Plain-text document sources

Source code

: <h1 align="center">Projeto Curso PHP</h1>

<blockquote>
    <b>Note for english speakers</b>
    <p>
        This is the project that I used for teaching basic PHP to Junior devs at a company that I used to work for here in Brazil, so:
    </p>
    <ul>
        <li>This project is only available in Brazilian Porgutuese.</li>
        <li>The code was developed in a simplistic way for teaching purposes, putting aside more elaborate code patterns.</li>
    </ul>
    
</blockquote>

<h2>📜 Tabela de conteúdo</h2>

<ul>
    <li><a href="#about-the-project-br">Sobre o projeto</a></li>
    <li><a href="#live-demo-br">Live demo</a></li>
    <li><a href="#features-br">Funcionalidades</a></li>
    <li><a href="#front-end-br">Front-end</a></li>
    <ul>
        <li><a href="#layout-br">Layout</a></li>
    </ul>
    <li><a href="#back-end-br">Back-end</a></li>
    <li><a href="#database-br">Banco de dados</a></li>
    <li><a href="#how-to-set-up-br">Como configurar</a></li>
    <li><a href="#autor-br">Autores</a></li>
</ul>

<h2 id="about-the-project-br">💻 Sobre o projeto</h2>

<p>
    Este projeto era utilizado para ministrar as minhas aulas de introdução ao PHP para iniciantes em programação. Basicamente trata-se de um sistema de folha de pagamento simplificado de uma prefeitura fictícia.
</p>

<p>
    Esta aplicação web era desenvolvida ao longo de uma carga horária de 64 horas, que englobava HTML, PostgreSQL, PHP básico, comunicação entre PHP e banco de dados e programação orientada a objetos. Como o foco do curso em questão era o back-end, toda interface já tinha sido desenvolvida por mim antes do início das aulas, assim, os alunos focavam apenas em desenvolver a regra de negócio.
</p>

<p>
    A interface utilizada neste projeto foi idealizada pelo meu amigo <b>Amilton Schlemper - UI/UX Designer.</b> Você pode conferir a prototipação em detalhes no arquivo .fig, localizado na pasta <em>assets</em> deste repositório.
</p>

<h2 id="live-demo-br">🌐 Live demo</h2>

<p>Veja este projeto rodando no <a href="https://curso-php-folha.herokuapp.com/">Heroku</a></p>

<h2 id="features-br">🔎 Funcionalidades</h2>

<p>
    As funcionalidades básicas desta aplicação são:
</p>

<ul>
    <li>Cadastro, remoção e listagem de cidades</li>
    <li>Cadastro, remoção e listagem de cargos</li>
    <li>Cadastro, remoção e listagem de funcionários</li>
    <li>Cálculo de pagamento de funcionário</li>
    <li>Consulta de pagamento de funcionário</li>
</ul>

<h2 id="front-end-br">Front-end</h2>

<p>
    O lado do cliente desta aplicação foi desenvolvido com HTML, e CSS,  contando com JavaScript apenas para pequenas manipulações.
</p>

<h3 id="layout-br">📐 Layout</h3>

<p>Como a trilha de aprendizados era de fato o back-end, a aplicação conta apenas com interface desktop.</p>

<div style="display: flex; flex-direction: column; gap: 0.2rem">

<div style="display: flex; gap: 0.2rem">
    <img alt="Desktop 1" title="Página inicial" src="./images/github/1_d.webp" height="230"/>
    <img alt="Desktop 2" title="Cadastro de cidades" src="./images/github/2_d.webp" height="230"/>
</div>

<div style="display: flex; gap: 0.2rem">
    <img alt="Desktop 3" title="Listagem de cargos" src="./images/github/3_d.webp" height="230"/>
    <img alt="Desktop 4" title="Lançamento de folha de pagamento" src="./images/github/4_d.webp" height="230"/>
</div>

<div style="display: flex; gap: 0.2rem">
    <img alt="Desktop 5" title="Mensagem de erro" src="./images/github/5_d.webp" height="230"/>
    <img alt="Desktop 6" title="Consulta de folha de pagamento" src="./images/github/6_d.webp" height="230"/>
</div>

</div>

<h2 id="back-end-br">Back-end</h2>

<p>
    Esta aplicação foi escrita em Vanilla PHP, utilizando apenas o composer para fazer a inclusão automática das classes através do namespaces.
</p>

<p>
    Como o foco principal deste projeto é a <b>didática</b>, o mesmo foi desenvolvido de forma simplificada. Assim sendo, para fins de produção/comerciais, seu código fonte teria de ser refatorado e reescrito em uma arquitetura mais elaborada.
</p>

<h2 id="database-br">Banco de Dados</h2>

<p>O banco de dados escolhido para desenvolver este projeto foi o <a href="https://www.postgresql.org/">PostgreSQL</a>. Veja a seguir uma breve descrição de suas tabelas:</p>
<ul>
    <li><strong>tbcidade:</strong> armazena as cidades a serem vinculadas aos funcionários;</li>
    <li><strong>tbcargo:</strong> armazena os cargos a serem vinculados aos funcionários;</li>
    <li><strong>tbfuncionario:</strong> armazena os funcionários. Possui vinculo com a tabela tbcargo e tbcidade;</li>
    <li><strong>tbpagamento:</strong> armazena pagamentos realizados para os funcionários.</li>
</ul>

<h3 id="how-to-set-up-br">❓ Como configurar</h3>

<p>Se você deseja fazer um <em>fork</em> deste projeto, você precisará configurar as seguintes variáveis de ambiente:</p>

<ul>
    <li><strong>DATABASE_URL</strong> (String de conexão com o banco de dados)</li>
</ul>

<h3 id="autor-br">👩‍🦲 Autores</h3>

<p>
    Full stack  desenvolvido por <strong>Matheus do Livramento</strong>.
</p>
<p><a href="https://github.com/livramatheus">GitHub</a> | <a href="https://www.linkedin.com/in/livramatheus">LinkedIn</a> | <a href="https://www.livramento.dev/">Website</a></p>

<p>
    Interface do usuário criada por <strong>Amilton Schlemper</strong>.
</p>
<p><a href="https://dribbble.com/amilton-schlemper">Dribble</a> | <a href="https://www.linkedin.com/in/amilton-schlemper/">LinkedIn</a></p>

### [ACTIVITY]
The entries above are to be transcribed in full and without error.

### [YOUR SOLUTION]
Source code

: <h1 align="center">Projeto Curso PHP</h1>

<blockquote>
    <b>Note for english speakers</b>
    <p>
        This is the project that I used for teaching basic PHP to Junior devs at a company that I used to work for here in Brazil, so:
    </p>
    <ul>
        <li>This project is only available in Brazilian Porgutuese.</li>
        <li>The code was developed in a simplistic way for teaching purposes, putting aside more elaborate code patterns.</li>
    </ul>
    
</blockquote>

<h2>📜 Tabela de conteúdo</h2>

<ul>
    <li><a href="#about-the-project-br">Sobre o projeto</a></li>
    <li><a href="#live-demo-br">Live demo</a></li>
    <li><a href="#features-br">Funcionalidades</a></li>
    <li><a href="#front-end-br">Front-end</a></li>
    <ul>
        <li><a href="#layout-br">Layout</a></li>
    </ul>
    <li><a href="#back-end-br">Back-end</a></li>
    <li><a href="#database-br">Banco de dados</a></li>
    <li><a href="#how-to-set-up-br">Como configurar</a></li>
    <li><a href="#autor-br">Autores</a></li>
</ul>

<h2 id="about-the-project-br">💻 Sobre o projeto</h2>

<p>
    Este projeto era utilizado para ministrar as minhas aulas de introdução ao PHP para iniciantes em programação. Basicamente trata-se de um sistema de folha de pagamento simplificado de uma prefeitura fictícia.
</p>

<p>
    Esta aplicação web era desenvolvida ao longo de uma carga horária de 64 horas, que englobava HTML, PostgreSQL, PHP básico, comunicação entre PHP e banco de dados e programação orientada a objetos. Como o foco do curso em questão era o back-end, toda interface já tinha sido desenvolvida por mim antes do início das aulas, assim, os alunos focavam apenas em desenvolver a regra de negócio.
</p>

<p>
    A interface utilizada neste projeto foi idealizada pelo meu amigo <b>Amilton Schlemper - UI/UX Designer.</b> Você pode conferir a prototipação em detalhes no arquivo .fig, localizado na pasta <em>assets</em> deste repositório.
</p>

<h2 id="live-demo-br">🌐 Live demo</h2>

<p>Veja este projeto rodando no <a href="https://curso-php-folha.herokuapp.com/">Heroku</a></p>

<h2 id="features-br">🔎 Funcionalidades</h2>

<p>
    As funcionalidades básicas desta aplicação são:
</p>

<ul>
    <li>Cadastro, remoção e listagem de cidades</li>
    <li>Cadastro, remoção e listagem de cargos</li>
    <li>Cadastro, remoção e listagem de funcionários</li>
    <li>Cálculo de pagamento de funcionário</li>
    <li>Consulta de pagamento de funcionário</li>
</ul>

<h2 id="front-end-br">Front-end</h2>

<p>
    O lado do cliente desta aplicação foi desenvolvido com HTML, e CSS,  contando com JavaScript apenas para pequenas manipulações.
</p>

<h3 id="layout-br">📐 Layout</h3>

<p>Como a trilha de aprendizados era de fato o back-end, a aplicação conta apenas com interface desktop.</p>

<div style="display: flex; flex-direction: column; gap: 0.2rem">

<div style="display: flex; gap: 0.2rem">
    <img alt="Desktop 1" title="Página inicial" src="./images/github/1_d.webp" height="230"/>
    <img alt="Desktop 2" title="Cadastro de cidades" src="./images/github/2_d.webp" height="230"/>
</div>

<div style="display: flex; gap: 0.2rem">
    <img alt="Desktop 3" title="Listagem de cargos" src="./images/github/3_d.webp" height="230"/>
    <img alt="Desktop 4" title="Lançamento de folha de pagamento" src="./images/github/4_d.webp" height="230"/>
</div>

<div style="display: flex; gap: 0.2rem">
    <img alt="Desktop 5" title="Mensagem de erro" src="./images/github/5_d.webp" height="230"/>
    <img alt="Desktop 6" title="Consulta de folha de pagamento" src="./images/github/6_d.webp" height="230"/>
</div>

</div>

<h2 id="back-end-br">Back-end</h2>

<p>
    Esta aplicação foi escrita em Vanilla PHP, utilizando apenas o composer para fazer a inclusão automática das classes através do namespaces.
</p>

<p>
    Como o foco principal deste projeto é a <b>didática</b>, o mesmo foi desenvolvido de forma simplificada. Assim sendo, para fins de produção/comerciais, seu código fonte teria de ser refatorado e reescrito em uma arquitetura mais elaborada.
</p>

<h2 id="database-br">Banco de Dados</h2>

<p>O banco de dados escolhido para desenvolver este projeto foi o <a href="https://www.postgresql.org/">PostgreSQL</a>. Veja a seguir uma breve descrição de suas tabelas:</p>
<ul>
    <li><strong>tbcidade:</strong> armazena as cidades a serem vinculadas aos funcionários;</li>
    <li><strong>tbcargo:</strong> armazena os cargos a serem vinculados aos funcionários;</li>
    <li><strong>tbfuncionario:</strong> armazena os funcionários. Possui vinculo com a tabela tbcargo e tbcidade;</li>
    <li><strong>tbpagamento:</strong> armazena pagamentos realizados para os funcionários.</li>
</ul>

<h3 id="how-to-set-up-br">❓ Como configurar</h3>

<p>Se você deseja fazer um <em>fork</em> deste projeto, você precisará configurar as seguintes variáveis de ambiente:</p>

<ul>
    <li><strong>DATABASE_URL</strong> (String de conexão com o banco de dados)</li>
</ul>

<h3 id="autor-br">👩‍🦲 Autores</h3>

<p>
    Full stack  desenvolvido por <strong>Matheus do Livramento</strong>.
</p>
<p><a href="https://github.com/livramatheus">GitHub</a> | <a href="https://www.linkedin.com/in/livramatheus">LinkedIn</a> | <a href="https://www.livramento.dev/">Website</a></p>

<p>
    Interface do usuário criada por <strong>Amilton Schlemper</strong>.
</p>
<p><a href="https://dribbble.com/amilton-schlemper">Dribble</a> | <a href="https://www.linkedin.com/in/amilton-schlemper/">LinkedIn</a></p>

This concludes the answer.